最终,那股认命般的羞耻感,还是战胜了骨子里的矜持。
娄晓娥紧咬着下唇,脸颊的温度几乎能将夜风点燃。她抬起腿,动作僵硬又迟疑,小心翼翼地侧身坐上了那根冰冷、坚硬的自行车大杠。
赵卫国跨上车。
他双臂从她身体两侧环过,稳稳地握住了车把。
一瞬间,一股浓烈、混杂着淡淡汗味与肥皂清香的男性气息,蛮横地将她整个人包裹。
这是一种前所未有的体验。
娄晓娥的心脏像是被一只无形的手攥紧,然后猛地一扯,“怦怦”的跳动声在耳中轰鸣,震得她四肢百骸都有些发麻。她的身体彻底僵住了,连呼吸都下意识地屏住。
“坐稳了!”
赵卫国低沉的嗓音带着一丝戏谑的笑意,从她耳后传来。
他脚下微微一用力。
自行车“吱呀”一声,便平稳地滑出了这片幽暗的胡同。
然而,这个年代的京城,远非后世那般平坦。碎石铺就的土路,被岁月和雨水侵蚀得坑坑洼洼,每一处凹陷都像是一个精心设计的陷阱。
自行车刚驶出胡同口,车轮便压上了一块凸起的石子。
车身猛地一颠。
娄晓娥猝不及防,整个人向后一仰,柔软的后背结结实实地撞进了赵卫国坚硬如铁板的胸膛里。
“咚!”
那沉闷的撞击声,仿佛直接敲在了她的心上。
她能清晰地感觉到,隔着两层薄薄的衣料,他胸膛肌肉的轮廓和那灼人的体温。
娄晓娥的脸“轰”的一下,血色瞬间涌到了耳根。

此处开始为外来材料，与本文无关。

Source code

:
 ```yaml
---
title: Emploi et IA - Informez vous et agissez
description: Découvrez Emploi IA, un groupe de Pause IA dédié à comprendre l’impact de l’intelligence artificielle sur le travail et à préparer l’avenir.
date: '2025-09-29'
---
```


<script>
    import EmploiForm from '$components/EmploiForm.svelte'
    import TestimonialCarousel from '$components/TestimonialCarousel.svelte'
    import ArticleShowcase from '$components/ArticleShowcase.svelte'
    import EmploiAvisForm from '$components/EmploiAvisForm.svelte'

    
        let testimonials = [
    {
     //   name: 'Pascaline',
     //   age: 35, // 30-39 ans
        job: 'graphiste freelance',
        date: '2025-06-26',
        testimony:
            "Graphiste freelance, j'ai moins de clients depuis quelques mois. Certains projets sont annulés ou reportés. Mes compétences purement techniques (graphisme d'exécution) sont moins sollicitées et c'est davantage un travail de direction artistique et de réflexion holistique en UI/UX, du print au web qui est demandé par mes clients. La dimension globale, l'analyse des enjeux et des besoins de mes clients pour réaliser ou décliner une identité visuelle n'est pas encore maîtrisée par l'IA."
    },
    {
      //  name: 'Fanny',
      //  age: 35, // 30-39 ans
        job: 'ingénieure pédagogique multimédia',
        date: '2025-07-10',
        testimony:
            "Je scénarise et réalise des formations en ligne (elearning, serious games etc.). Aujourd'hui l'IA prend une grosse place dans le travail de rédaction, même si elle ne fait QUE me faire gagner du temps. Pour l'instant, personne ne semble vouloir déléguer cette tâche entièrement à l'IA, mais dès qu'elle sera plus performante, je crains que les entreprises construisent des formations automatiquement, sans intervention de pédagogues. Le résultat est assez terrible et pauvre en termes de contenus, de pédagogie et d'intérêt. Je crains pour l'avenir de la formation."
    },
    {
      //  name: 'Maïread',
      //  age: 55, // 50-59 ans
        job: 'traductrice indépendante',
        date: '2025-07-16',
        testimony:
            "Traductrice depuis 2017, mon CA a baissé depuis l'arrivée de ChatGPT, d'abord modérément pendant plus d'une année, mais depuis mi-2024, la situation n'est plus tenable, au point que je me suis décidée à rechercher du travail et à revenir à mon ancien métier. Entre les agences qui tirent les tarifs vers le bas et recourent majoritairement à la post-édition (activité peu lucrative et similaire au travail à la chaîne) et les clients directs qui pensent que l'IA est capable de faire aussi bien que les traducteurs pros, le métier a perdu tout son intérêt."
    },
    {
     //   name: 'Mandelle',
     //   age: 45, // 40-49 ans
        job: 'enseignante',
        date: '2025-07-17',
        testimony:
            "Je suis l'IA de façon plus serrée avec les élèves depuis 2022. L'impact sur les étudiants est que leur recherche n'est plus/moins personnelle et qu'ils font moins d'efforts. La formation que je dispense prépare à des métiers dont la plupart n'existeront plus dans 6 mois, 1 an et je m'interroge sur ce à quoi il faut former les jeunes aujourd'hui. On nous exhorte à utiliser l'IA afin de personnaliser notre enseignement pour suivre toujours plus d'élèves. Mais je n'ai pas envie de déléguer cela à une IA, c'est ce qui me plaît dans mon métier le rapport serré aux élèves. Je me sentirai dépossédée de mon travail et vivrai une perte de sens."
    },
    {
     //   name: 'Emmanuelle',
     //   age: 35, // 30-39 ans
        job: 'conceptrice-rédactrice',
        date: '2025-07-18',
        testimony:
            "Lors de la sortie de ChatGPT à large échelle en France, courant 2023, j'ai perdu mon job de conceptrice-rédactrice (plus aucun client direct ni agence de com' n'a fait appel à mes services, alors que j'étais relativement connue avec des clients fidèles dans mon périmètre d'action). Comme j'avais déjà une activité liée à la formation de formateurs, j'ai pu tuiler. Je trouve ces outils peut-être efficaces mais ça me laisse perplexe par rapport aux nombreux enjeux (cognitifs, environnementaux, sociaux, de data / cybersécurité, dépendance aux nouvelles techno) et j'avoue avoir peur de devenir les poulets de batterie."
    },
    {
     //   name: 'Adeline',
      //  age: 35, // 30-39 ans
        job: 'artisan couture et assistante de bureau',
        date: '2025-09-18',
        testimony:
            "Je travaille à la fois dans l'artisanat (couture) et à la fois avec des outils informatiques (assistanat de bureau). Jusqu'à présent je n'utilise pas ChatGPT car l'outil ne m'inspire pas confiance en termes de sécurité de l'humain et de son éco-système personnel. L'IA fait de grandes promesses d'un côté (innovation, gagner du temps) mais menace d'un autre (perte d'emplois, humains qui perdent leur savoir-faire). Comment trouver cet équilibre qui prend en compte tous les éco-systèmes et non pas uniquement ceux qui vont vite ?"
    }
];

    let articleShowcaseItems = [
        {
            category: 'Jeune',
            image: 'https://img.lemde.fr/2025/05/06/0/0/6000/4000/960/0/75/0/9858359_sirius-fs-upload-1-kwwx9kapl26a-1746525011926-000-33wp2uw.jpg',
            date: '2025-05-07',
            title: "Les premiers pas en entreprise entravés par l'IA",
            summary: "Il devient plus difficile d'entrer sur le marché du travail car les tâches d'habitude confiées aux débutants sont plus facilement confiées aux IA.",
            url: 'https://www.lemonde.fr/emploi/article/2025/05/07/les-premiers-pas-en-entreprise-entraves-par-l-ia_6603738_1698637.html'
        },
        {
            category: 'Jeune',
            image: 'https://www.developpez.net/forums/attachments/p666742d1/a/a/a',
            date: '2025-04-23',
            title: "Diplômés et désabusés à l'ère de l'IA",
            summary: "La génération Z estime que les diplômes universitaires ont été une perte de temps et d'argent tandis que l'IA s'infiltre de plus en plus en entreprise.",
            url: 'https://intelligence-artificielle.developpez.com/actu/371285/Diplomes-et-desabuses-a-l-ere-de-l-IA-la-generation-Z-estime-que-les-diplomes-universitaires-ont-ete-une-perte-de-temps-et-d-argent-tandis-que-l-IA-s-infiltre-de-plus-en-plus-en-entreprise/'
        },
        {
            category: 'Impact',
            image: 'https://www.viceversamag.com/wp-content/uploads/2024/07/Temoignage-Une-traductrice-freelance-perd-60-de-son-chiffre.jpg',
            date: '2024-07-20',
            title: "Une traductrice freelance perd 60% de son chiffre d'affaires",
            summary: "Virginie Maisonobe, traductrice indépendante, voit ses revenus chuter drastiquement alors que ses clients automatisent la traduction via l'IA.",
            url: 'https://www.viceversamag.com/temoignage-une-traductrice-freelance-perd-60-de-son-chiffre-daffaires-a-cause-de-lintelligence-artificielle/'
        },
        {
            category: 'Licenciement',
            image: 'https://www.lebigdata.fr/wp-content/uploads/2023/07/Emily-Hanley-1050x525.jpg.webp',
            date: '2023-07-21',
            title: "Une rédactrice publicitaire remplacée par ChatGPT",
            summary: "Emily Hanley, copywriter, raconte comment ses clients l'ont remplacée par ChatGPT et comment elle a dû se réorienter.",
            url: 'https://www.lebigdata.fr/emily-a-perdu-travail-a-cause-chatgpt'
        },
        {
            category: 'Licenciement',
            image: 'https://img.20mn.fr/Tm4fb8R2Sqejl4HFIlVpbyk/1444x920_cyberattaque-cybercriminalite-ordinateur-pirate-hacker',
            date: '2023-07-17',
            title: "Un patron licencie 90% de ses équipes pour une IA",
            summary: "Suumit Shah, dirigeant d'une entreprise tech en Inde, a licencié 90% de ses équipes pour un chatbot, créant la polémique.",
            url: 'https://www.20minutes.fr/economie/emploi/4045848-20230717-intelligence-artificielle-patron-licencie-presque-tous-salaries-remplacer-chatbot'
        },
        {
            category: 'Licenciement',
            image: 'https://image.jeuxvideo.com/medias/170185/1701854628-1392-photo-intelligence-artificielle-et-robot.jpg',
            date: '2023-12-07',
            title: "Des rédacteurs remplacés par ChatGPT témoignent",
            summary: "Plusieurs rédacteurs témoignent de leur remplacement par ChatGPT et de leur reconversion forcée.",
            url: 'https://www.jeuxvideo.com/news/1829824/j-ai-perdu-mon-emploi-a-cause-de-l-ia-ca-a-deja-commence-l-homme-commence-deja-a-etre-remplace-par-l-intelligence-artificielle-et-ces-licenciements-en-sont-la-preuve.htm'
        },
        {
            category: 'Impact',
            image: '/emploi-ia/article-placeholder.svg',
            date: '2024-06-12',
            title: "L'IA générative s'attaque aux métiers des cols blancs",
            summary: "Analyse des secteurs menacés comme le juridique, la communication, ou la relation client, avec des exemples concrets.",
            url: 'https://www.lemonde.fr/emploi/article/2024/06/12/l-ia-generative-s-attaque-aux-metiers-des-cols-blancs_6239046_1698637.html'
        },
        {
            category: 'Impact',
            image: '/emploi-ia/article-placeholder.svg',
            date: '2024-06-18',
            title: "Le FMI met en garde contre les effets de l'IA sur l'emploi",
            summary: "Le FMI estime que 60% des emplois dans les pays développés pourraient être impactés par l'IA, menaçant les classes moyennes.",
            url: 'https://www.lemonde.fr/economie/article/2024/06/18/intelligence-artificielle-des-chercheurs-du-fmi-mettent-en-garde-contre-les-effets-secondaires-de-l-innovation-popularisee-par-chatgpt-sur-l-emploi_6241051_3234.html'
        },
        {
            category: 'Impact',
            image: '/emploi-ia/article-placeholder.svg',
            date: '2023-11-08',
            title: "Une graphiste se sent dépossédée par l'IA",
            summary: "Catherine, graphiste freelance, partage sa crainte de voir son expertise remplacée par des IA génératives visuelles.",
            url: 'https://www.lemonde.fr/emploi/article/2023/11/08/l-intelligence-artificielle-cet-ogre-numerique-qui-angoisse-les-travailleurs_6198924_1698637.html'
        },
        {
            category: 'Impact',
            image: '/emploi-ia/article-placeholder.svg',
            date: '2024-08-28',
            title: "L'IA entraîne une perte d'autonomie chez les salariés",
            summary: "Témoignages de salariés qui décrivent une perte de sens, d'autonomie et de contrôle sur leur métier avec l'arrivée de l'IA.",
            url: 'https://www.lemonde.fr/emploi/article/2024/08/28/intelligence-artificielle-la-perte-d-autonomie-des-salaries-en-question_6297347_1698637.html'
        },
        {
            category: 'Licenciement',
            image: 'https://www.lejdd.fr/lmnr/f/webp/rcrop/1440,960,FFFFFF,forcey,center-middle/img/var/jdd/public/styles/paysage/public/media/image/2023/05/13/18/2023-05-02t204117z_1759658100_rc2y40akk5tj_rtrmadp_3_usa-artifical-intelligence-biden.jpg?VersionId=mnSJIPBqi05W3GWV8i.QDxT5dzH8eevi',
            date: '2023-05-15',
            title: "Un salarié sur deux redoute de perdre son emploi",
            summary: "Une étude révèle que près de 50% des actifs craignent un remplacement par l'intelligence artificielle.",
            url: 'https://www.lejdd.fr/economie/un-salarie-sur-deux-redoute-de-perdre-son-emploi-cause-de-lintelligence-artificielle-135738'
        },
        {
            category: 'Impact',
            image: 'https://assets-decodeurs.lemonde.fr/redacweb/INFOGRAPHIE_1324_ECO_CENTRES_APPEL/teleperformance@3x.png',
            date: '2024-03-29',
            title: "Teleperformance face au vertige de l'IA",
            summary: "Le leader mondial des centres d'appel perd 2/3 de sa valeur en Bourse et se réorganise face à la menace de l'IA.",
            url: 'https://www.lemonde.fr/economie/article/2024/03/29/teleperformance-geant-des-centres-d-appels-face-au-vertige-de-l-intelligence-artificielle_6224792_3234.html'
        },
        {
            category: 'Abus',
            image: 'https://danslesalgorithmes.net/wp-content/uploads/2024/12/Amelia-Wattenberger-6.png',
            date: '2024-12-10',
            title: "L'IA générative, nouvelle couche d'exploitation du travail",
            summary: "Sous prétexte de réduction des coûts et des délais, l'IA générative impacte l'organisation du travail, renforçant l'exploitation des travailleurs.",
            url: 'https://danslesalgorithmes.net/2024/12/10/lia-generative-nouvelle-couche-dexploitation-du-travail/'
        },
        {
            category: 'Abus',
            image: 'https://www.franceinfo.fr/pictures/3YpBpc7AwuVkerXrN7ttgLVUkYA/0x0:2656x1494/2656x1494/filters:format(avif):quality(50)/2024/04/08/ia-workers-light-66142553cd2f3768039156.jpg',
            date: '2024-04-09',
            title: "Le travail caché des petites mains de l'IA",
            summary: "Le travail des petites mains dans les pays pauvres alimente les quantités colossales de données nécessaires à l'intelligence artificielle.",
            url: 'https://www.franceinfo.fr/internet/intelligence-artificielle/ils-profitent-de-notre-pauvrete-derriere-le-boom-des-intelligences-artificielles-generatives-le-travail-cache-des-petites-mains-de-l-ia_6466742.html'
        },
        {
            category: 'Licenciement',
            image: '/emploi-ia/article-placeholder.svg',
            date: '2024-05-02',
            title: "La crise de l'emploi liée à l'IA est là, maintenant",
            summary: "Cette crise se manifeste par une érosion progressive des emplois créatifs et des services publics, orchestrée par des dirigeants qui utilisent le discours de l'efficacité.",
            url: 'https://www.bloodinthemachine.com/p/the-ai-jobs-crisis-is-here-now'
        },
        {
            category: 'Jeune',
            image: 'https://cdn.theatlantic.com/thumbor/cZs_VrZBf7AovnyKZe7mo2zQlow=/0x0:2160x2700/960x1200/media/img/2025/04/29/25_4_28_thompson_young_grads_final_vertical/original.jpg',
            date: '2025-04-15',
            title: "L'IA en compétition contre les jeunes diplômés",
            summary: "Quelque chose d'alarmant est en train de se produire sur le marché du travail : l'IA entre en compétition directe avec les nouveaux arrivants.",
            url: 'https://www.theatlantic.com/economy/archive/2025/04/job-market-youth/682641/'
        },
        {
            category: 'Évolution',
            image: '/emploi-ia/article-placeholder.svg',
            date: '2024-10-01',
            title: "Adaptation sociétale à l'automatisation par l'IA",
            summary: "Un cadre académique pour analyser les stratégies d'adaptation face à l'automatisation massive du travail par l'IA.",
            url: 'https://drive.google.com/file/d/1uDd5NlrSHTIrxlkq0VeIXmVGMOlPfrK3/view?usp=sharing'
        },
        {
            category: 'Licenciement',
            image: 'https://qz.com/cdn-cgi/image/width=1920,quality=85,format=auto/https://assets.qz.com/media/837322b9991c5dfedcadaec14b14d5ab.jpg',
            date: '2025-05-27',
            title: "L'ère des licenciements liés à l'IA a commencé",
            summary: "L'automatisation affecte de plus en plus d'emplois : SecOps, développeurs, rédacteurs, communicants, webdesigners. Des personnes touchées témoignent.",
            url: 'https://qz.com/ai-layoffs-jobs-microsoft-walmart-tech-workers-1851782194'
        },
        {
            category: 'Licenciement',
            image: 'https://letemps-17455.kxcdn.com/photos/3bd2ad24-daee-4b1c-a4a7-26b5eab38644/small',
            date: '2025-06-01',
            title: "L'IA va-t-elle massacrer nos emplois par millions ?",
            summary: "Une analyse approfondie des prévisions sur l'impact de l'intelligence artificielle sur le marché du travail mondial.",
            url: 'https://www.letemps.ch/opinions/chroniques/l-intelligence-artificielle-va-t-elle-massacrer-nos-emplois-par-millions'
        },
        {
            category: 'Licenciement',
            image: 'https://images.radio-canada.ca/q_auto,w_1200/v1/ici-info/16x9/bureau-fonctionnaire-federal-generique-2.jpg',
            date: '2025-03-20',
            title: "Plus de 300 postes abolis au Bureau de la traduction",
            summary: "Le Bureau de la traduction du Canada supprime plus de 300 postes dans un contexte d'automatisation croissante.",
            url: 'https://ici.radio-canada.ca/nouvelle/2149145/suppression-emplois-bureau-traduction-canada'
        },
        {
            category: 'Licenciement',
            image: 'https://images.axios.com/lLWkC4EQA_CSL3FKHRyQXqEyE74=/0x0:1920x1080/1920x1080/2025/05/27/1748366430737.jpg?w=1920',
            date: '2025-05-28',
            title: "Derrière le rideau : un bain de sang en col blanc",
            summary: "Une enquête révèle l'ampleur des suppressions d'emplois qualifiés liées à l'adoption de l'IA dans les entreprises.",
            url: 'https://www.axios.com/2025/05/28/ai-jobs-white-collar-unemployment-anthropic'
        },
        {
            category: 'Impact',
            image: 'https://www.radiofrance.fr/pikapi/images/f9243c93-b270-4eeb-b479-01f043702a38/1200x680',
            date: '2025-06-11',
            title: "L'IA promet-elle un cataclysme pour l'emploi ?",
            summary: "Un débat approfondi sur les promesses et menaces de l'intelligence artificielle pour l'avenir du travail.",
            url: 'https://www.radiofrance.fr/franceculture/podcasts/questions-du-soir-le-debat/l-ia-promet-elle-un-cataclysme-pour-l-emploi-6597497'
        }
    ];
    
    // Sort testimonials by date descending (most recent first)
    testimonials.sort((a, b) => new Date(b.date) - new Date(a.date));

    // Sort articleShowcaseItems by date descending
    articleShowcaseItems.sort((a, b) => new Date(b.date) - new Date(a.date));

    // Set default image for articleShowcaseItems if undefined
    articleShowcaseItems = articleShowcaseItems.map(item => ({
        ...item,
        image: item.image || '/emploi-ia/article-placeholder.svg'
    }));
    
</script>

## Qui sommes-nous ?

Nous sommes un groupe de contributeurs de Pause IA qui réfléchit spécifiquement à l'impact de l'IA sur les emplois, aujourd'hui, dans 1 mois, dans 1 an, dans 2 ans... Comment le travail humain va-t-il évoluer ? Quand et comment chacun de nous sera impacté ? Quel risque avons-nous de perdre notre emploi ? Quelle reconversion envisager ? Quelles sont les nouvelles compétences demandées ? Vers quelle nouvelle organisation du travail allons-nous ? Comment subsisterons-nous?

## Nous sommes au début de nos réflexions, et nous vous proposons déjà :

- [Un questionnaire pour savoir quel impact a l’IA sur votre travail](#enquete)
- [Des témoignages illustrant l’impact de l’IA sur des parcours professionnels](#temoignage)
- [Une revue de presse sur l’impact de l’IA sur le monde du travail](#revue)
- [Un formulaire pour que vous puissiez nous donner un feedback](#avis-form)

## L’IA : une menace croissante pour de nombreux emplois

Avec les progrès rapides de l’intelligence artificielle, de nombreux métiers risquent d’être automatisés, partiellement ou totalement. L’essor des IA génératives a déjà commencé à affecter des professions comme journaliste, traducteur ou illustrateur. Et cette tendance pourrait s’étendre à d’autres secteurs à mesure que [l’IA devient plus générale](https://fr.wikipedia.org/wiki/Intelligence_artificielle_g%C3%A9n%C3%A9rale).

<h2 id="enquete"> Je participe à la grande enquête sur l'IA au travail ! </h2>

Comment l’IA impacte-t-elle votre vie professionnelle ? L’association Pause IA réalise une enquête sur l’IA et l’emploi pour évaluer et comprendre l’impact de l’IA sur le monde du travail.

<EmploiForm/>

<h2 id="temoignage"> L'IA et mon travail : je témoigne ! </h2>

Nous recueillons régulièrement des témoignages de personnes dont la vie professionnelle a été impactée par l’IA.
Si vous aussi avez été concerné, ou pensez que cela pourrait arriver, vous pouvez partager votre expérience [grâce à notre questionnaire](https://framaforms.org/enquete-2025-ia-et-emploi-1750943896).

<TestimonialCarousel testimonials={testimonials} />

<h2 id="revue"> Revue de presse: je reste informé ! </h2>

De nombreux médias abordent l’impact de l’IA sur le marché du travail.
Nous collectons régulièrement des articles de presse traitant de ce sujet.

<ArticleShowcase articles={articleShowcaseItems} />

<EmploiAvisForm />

她像一只受惊的兔子,猛地向前挺直了身体,试图拉开距离。
可这该死的路,根本不给她机会。
赵卫国似乎发现了这个有趣的“游戏”,嘴角勾起一抹坏笑。他眼神在前方路面一扫,哪里不平,车把就偏要转向哪里。
车轮碾过一个浅坑,又是一阵颠簸。
她再次撞了回去。
再碾过一片碎石路面,持续的震颤让她不可避免地与他发生着各种细微而持续的摩擦。
娄晓e被颠得七荤八素,脑子里一片空白。
每一次撞击,都让她羞耻得想从车上跳下去。每一次身体的接触,都像是一道电流,让她浑身战栗。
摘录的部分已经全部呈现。